Inflammatory microenvironment impairs the therapeutic effect of daratumumab-lenalidomide in multiple myeloma

Daratumumab and lenalidomide (DR) combination therapy improves multiple myeloma outcomes, yet some patients respond poorly. We examined 56 DR pre-treatment samples from the IFM2017 Phase 3 trial using multiomics approaches to identify determinants of response. Analysis of bone marrow environment revealed critical synergy between inflamed myeloma cells and inflammatory immune microenvironment contributing to treatment failure.
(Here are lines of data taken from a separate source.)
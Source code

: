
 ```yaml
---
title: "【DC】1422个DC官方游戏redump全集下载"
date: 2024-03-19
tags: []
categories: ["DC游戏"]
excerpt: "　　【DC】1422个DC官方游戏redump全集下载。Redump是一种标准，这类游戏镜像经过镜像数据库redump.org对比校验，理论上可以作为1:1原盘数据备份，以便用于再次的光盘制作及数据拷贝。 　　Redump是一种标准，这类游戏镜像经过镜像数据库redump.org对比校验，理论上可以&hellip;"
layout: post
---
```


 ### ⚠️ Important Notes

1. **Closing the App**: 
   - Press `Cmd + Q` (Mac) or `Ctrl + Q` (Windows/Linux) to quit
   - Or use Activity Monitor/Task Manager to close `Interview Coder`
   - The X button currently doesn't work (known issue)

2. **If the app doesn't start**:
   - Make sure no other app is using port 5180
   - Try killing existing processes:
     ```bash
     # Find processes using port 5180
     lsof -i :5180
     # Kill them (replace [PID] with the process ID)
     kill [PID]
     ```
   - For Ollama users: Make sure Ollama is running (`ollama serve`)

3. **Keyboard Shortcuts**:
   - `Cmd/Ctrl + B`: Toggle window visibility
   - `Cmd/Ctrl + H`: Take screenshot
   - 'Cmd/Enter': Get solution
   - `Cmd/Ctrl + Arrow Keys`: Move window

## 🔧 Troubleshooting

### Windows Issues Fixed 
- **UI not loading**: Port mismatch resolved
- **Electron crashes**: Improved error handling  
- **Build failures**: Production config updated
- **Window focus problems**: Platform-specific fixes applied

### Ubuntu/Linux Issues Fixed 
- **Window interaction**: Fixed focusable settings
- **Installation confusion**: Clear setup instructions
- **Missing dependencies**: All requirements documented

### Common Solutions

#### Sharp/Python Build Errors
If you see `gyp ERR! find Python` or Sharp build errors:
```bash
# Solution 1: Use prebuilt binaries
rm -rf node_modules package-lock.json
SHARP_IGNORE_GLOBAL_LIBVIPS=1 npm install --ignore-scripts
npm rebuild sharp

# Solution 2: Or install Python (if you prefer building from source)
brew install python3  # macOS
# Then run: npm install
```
We identified non-responders exhibiting inflammatory signatures with impaired monocyte phagocytosis, upregulated NF-kB signaling in monocytes, increased pro-inflammatory ISG+ T cells, and attenuated NK cell CD16 expression—undermining antibody-dependent cellular cytotoxicity essential for daratumumab efficacy. Concurrently, myeloma cells displayed enhanced NF-kB activation, creating an inflammatory circuit. We developed a model based on 34 NF-kB-related genes (AUC=0.96) discriminating responders from non-responders. A refined eight-gene signature was robustly validated using bulk RNA sequencing in bone marrow and peripheral blood cohorts (AUCs=0.92 and 0.77, respectively). These findings suggest anti-inflammatory strategies may enhance treatment efficacy.